Suu Kyi hit with new charge | Daily News

Suu Kyi hit with new charge

A protester holds up a sign calling for the release of detained Myanmar civilian leader Aung San Suu Kyi during a demonstration against the military coup in Naypyidaw on Tuesday.
A protester holds up a sign calling for the release of detained Myanmar civilian leader Aung San Suu Kyi during a demonstration against the military coup in Naypyidaw on Tuesday.

MYANMAR: Myanmar’s military on Wednesday drew fresh international criticism by slapping a new charge on deposed civilian leader Aung San Suu Kyi, as the generals cut off the internet for a third straight night in a bid to grind down an anti-coup uprising.

In the two weeks since the military ousted Suu Kyi and put her under house arrest in the administrative capital Naypyidaw, big cities and isolated village communities alike have been in open revolt.

After her detention in a dawn raid on February 1 -- the day of the coup -- she was charged under an obscure import and export law, over walkie talkies that were found in her home during a search. The Nobel laureate's lawyer told AFP Tuesday she had been hit with a second charge, of violating the country's disaster management law.

"She was charged under Section 8 of the Export and Import law and section 25 of the Natural Disaster Management law as well," Khin Maung Zaw told AFP.

While it was unclear how the disaster law applied in Suu Kyi's case, it has been used against deposed president Win Myint -- also arrested on February 1 -- relating to a campaign event that the junta alleges broke coronavirus-related restrictions.

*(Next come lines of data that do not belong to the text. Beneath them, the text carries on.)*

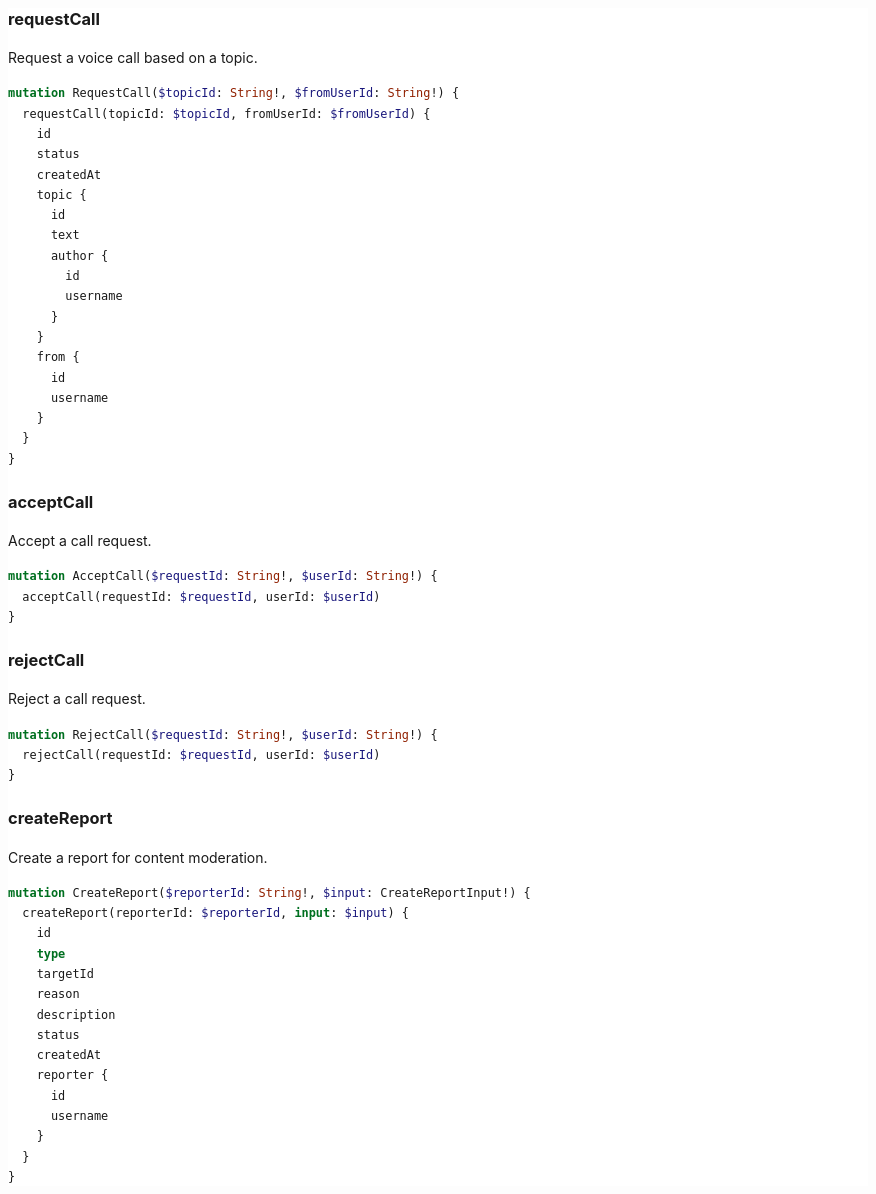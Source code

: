 ### requestCall
Request a voice call based on a topic.

```graphql
mutation RequestCall($topicId: String!, $fromUserId: String!) {
  requestCall(topicId: $topicId, fromUserId: $fromUserId) {
    id
    status
    createdAt
    topic {
      id
      text
      author {
        id
        username
      }
    }
    from {
      id
      username
    }
  }
}
```

### acceptCall
Accept a call request.

```graphql
mutation AcceptCall($requestId: String!, $userId: String!) {
  acceptCall(requestId: $requestId, userId: $userId)
}
```

### rejectCall
Reject a call request.

```graphql
mutation RejectCall($requestId: String!, $userId: String!) {
  rejectCall(requestId: $requestId, userId: $userId)
}
```

### createReport
Create a report for content moderation.

```graphql
mutation CreateReport($reporterId: String!, $input: CreateReportInput!) {
  createReport(reporterId: $reporterId, input: $input) {
    id
    type
    targetId
    reason
    description
    status
    createdAt
    reporter {
      id
      username
    }
  }
}
```
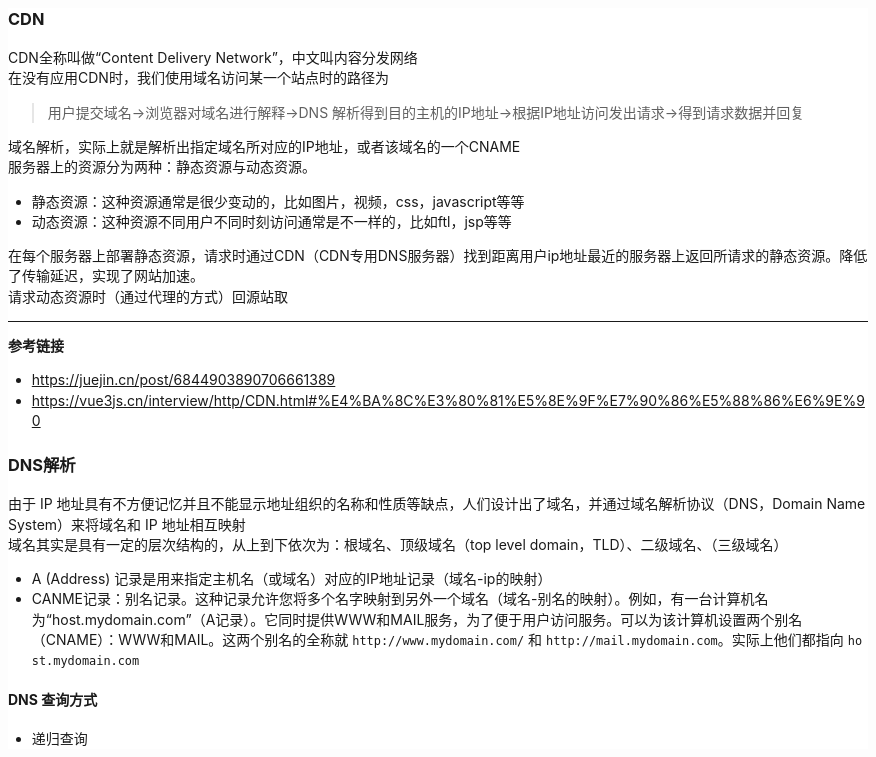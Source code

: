 ### CDN
CDN全称叫做“Content Delivery Network”，中文叫内容分发网络  
在没有应用CDN时，我们使用域名访问某一个站点时的路径为  
>用户提交域名→浏览器对域名进行解释→DNS 解析得到目的主机的IP地址→根据IP地址访问发出请求→得到请求数据并回复  

域名解析，实际上就是解析出指定域名所对应的IP地址，或者该域名的一个CNAME  
服务器上的资源分为两种：静态资源与动态资源。
* 静态资源：这种资源通常是很少变动的，比如图片，视频，css，javascript等等
* 动态资源：这种资源不同用户不同时刻访问通常是不一样的，比如ftl，jsp等等

在每个服务器上部署静态资源，请求时通过CDN（CDN专用DNS服务器）找到距离用户ip地址最近的服务器上返回所请求的静态资源。降低了传输延迟，实现了网站加速。  
请求动态资源时（通过代理的方式）回源站取  

-----
**参考链接**
* <https://juejin.cn/post/6844903890706661389>
* <https://vue3js.cn/interview/http/CDN.html#%E4%BA%8C%E3%80%81%E5%8E%9F%E7%90%86%E5%88%86%E6%9E%90>

### DNS解析
由于 IP 地址具有不方便记忆并且不能显示地址组织的名称和性质等缺点，人们设计出了域名，并通过域名解析协议（DNS，Domain Name System）来将域名和 IP 地址相互映射  
域名其实是具有一定的层次结构的，从上到下依次为：根域名、顶级域名（top level domain，TLD）、二级域名、（三级域名）  
* A (Address) 记录是用来指定主机名（或域名）对应的IP地址记录（域名-ip的映射）  
* CANME记录：别名记录。这种记录允许您将多个名字映射到另外一个域名（域名-别名的映射）。例如，有一台计算机名为“host.mydomain.com”（A记录）。它同时提供WWW和MAIL服务，为了便于用户访问服务。可以为该计算机设置两个别名（CNAME）：WWW和MAIL。这两个别名的全称就 `http://www.mydomain.com/` 和 `http://mail.mydomain.com`。实际上他们都指向 `host.mydomain.com`

#### DNS 查询方式
* 递归查询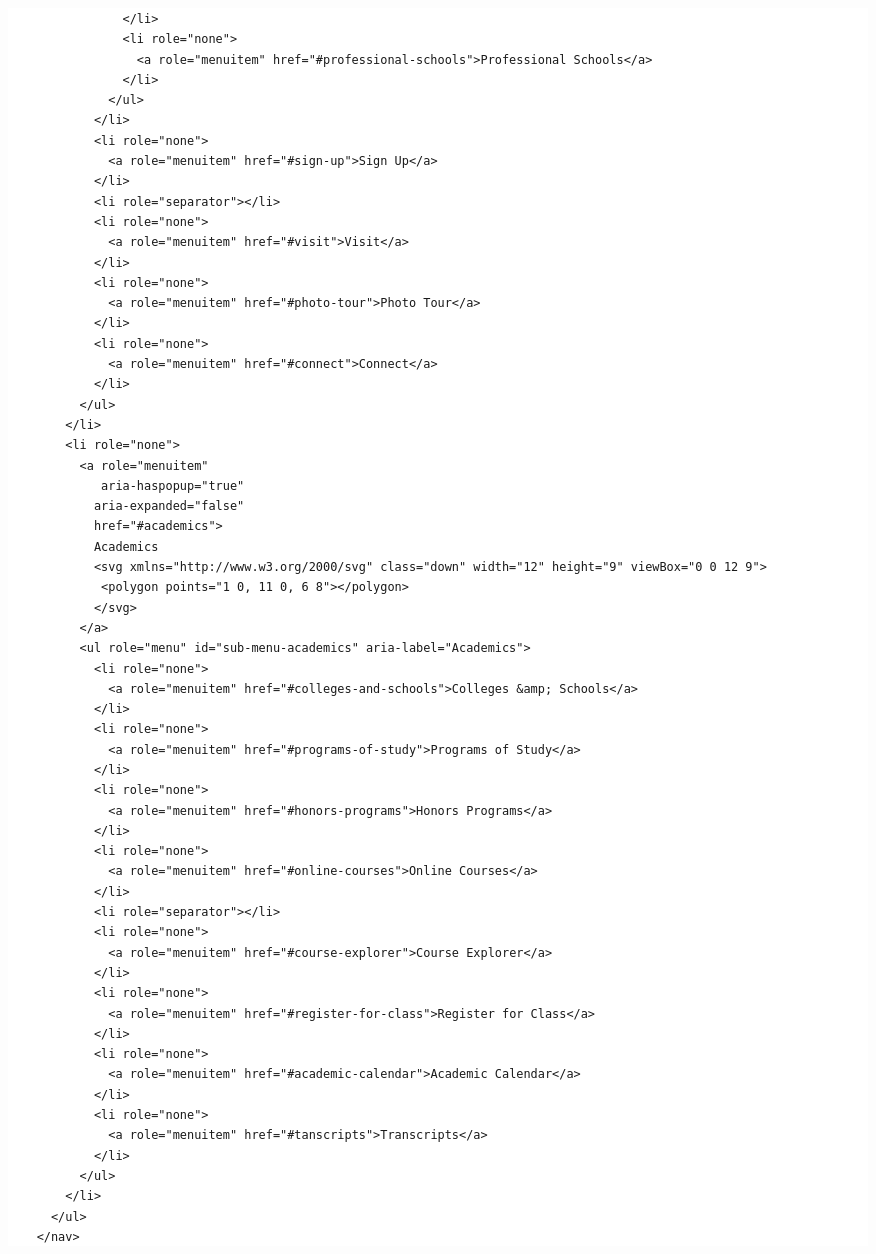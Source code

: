                     </li>
                    <li role="none">
                      <a role="menuitem" href="#professional-schools">Professional Schools</a>
                    </li>
                  </ul>
                </li>
                <li role="none">
                  <a role="menuitem" href="#sign-up">Sign Up</a>
                </li>
                <li role="separator"></li>
                <li role="none">
                  <a role="menuitem" href="#visit">Visit</a>
                </li>
                <li role="none">
                  <a role="menuitem" href="#photo-tour">Photo Tour</a>
                </li>
                <li role="none">
                  <a role="menuitem" href="#connect">Connect</a>
                </li>
              </ul>
            </li>
            <li role="none">
              <a role="menuitem"
                 aria-haspopup="true"
                aria-expanded="false"
                href="#academics">
                Academics
                <svg xmlns="http://www.w3.org/2000/svg" class="down" width="12" height="9" viewBox="0 0 12 9">
                 <polygon points="1 0, 11 0, 6 8"></polygon>
                </svg>
              </a>
              <ul role="menu" id="sub-menu-academics" aria-label="Academics">
                <li role="none">
                  <a role="menuitem" href="#colleges-and-schools">Colleges &amp; Schools</a>
                </li>
                <li role="none">
                  <a role="menuitem" href="#programs-of-study">Programs of Study</a>
                </li>
                <li role="none">
                  <a role="menuitem" href="#honors-programs">Honors Programs</a>
                </li>
                <li role="none">
                  <a role="menuitem" href="#online-courses">Online Courses</a>
                </li>
                <li role="separator"></li>
                <li role="none">
                  <a role="menuitem" href="#course-explorer">Course Explorer</a>
                </li>
                <li role="none">
                  <a role="menuitem" href="#register-for-class">Register for Class</a>
                </li>
                <li role="none">
                  <a role="menuitem" href="#academic-calendar">Academic Calendar</a>
                </li>
                <li role="none">
                  <a role="menuitem" href="#tanscripts">Transcripts</a>
                </li>
              </ul>
            </li>
          </ul>
        </nav>
        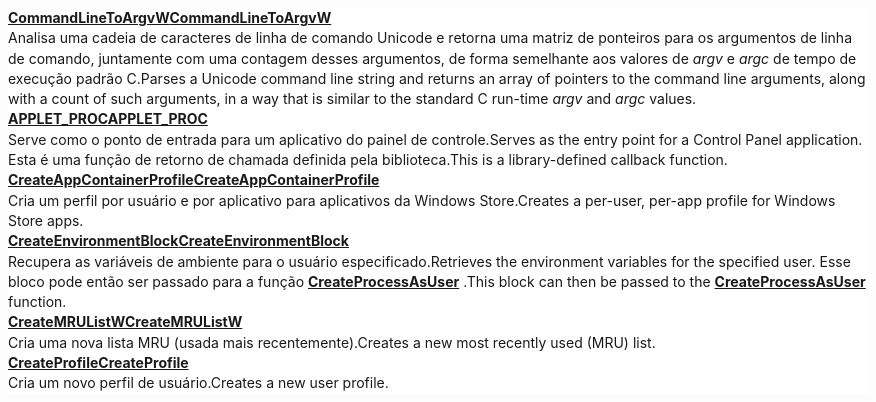 <td><span data-ttu-id="0a755-121"><a href="/windows/desktop/api/Shellapi/nf-shellapi-commandlinetoargvw"><strong>CommandLineToArgvW</strong></a></span><span class="sxs-lookup"><span data-stu-id="0a755-121"><a href="/windows/desktop/api/Shellapi/nf-shellapi-commandlinetoargvw"><strong>CommandLineToArgvW</strong></a></span></span><br/></td>
<td><span data-ttu-id="0a755-122">Analisa uma cadeia de caracteres de linha de comando Unicode e retorna uma matriz de ponteiros para os argumentos de linha de comando, juntamente com uma contagem desses argumentos, de forma semelhante aos valores de <em>argv</em> e <em>argc</em> de tempo de execução padrão C.</span><span class="sxs-lookup"><span data-stu-id="0a755-122">Parses a Unicode command line string and returns an array of pointers to the command line arguments, along with a count of such arguments, in a way that is similar to the standard C run-time <em>argv</em> and <em>argc</em> values.</span></span><br/></td>
</tr>
<tr class="odd">
<td><span data-ttu-id="0a755-123"><a href="/windows/desktop/api/cpl/nc-cpl-applet_proc"><strong>APPLET_PROC</strong></a></span><span class="sxs-lookup"><span data-stu-id="0a755-123"><a href="/windows/desktop/api/cpl/nc-cpl-applet_proc"><strong>APPLET_PROC</strong></a></span></span><br/></td>
<td><span data-ttu-id="0a755-124">Serve como o ponto de entrada para um aplicativo do painel de controle.</span><span class="sxs-lookup"><span data-stu-id="0a755-124">Serves as the entry point for a Control Panel application.</span></span> <span data-ttu-id="0a755-125">Esta é uma função de retorno de chamada definida pela biblioteca.</span><span class="sxs-lookup"><span data-stu-id="0a755-125">This is a library-defined callback function.</span></span><br/></td>
</tr>
<tr class="even">
<td><span data-ttu-id="0a755-126"><a href="/windows/desktop/api/Userenv/nf-userenv-createappcontainerprofile"><strong>CreateAppContainerProfile</strong></a></span><span class="sxs-lookup"><span data-stu-id="0a755-126"><a href="/windows/desktop/api/Userenv/nf-userenv-createappcontainerprofile"><strong>CreateAppContainerProfile</strong></a></span></span><br/></td>
<td><span data-ttu-id="0a755-127">Cria um perfil por usuário e por aplicativo para aplicativos da Windows Store.</span><span class="sxs-lookup"><span data-stu-id="0a755-127">Creates a per-user, per-app profile for Windows Store apps.</span></span><br/></td>
</tr>
<tr class="odd">
<td><span data-ttu-id="0a755-128"><a href="/windows/desktop/api/Userenv/nf-userenv-createenvironmentblock"><strong>CreateEnvironmentBlock</strong></a></span><span class="sxs-lookup"><span data-stu-id="0a755-128"><a href="/windows/desktop/api/Userenv/nf-userenv-createenvironmentblock"><strong>CreateEnvironmentBlock</strong></a></span></span><br/></td>
<td><span data-ttu-id="0a755-129">Recupera as variáveis de ambiente para o usuário especificado.</span><span class="sxs-lookup"><span data-stu-id="0a755-129">Retrieves the environment variables for the specified user.</span></span> <span data-ttu-id="0a755-130">Esse bloco pode então ser passado para a função <a href="/windows/desktop/api/processthreadsapi/nf-processthreadsapi-createprocessasusera"><strong>CreateProcessAsUser</strong></a> .</span><span class="sxs-lookup"><span data-stu-id="0a755-130">This block can then be passed to the <a href="/windows/desktop/api/processthreadsapi/nf-processthreadsapi-createprocessasusera"><strong>CreateProcessAsUser</strong></a> function.</span></span><br/></td>
</tr>
<tr class="even">
<td><span data-ttu-id="0a755-131"><a href="createmrulist.md"><strong>CreateMRUListW</strong></a></span><span class="sxs-lookup"><span data-stu-id="0a755-131"><a href="createmrulist.md"><strong>CreateMRUListW</strong></a></span></span><br/></td>
<td><span data-ttu-id="0a755-132">Cria uma nova lista MRU (usada mais recentemente).</span><span class="sxs-lookup"><span data-stu-id="0a755-132">Creates a new most recently used (MRU) list.</span></span><br/></td>
</tr>
<tr class="odd">
<td><span data-ttu-id="0a755-133"><a href="/windows/desktop/api/Userenv/nf-userenv-createprofile"><strong>CreateProfile</strong></a></span><span class="sxs-lookup"><span data-stu-id="0a755-133"><a href="/windows/desktop/api/Userenv/nf-userenv-createprofile"><strong>CreateProfile</strong></a></span></span><br/></td>
<td><span data-ttu-id="0a755-134">Cria um novo perfil de usuário.</span><span class="sxs-lookup"><span data-stu-id="0a755-134">Creates a new user profile.</span></span><br/></td>
</tr>
<tr class="even">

Khin Maung Zaw added that Suu Kyi and Win Myint, both of whom he has yet to have any contact with, were expected to appear via video conference during a March 1 trial. More than 420 people have been arrested since the coup, according to a list of confirmed detentions from the Assistance Association for Political Prisoners monitoring group.

Military spokesman Zaw Min Tun said Tuesday that both Suu Kyi and Win Myint were in a “safer place” and “in good health”. "It's not like they were arrested -- they are staying at their houses,” the General, who became the country's Vice-Minister of Information after the coup, told a press conference.

Security Forces have used increasingly heavy measures to quell huge nationwide street protests and a disobedience campaign encouraging civil servants to strike. Troops have fanned out around the country in recent days. Rubber bullets, tear gas and even sling shots have been used against protesters, and one demonstration in Mandalay on Monday saw police beating journalists hours before authorities again cut internet access. A large crowd blocked railway tracks outside Mawlamyine to prevent a Yangon-bound train from leaving the port city.